Task prompt:
The data must be given again in full, with no line altered.

[Source texts of formatted documents]
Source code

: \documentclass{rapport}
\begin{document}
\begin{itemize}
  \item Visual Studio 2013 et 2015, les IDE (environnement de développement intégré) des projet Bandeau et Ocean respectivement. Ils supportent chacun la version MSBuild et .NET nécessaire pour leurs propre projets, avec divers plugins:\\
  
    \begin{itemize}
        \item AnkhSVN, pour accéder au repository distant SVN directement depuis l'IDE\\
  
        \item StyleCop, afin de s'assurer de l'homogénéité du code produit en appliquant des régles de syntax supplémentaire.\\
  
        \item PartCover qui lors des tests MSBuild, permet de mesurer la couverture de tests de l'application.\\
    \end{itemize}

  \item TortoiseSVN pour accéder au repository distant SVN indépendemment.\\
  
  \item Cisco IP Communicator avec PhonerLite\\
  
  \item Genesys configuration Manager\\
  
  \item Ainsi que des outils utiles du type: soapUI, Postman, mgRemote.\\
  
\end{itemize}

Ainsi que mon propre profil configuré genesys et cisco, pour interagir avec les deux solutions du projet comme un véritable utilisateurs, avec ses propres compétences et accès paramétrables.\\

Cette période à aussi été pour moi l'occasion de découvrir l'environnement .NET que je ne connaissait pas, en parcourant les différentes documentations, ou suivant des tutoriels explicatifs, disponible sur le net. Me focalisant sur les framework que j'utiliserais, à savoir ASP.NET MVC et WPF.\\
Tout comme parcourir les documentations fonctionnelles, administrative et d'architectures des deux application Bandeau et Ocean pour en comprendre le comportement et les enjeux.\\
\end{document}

Response:
Source code

: \documentclass{rapport}
\begin{document}
\begin{itemize}
  \item Visual Studio 2013 et 2015, les IDE (environnement de développement intégré) des projet Bandeau et Ocean respectivement. Ils supportent chacun la version MSBuild et .NET nécessaire pour leurs propre projets, avec divers plugins:\\
  
    \begin{itemize}
        \item AnkhSVN, pour accéder au repository distant SVN directement depuis l'IDE\\
  
        \item StyleCop, afin de s'assurer de l'homogénéité du code produit en appliquant des régles de syntax supplémentaire.\\
  
        \item PartCover qui lors des tests MSBuild, permet de mesurer la couverture de tests de l'application.\\
    \end{itemize}

  \item TortoiseSVN pour accéder au repository distant SVN indépendemment.\\
  
  \item Cisco IP Communicator avec PhonerLite\\
  
  \item Genesys configuration Manager\\
  
  \item Ainsi que des outils utiles du type: soapUI, Postman, mgRemote.\\
  
\end{itemize}

Ainsi que mon propre profil configuré genesys et cisco, pour interagir avec les deux solutions du projet comme un véritable utilisateurs, avec ses propres compétences et accès paramétrables.\\

Cette période à aussi été pour moi l'occasion de découvrir l'environnement .NET que je ne connaissait pas, en parcourant les différentes documentations, ou suivant des tutoriels explicatifs, disponible sur le net. Me focalisant sur les framework que j'utiliserais, à savoir ASP.NET MVC et WPF.\\
Tout comme parcourir les documentations fonctionnelles, administrative et d'architectures des deux application Bandeau et Ocean pour en comprendre le comportement et les enjeux.\\
\end{document}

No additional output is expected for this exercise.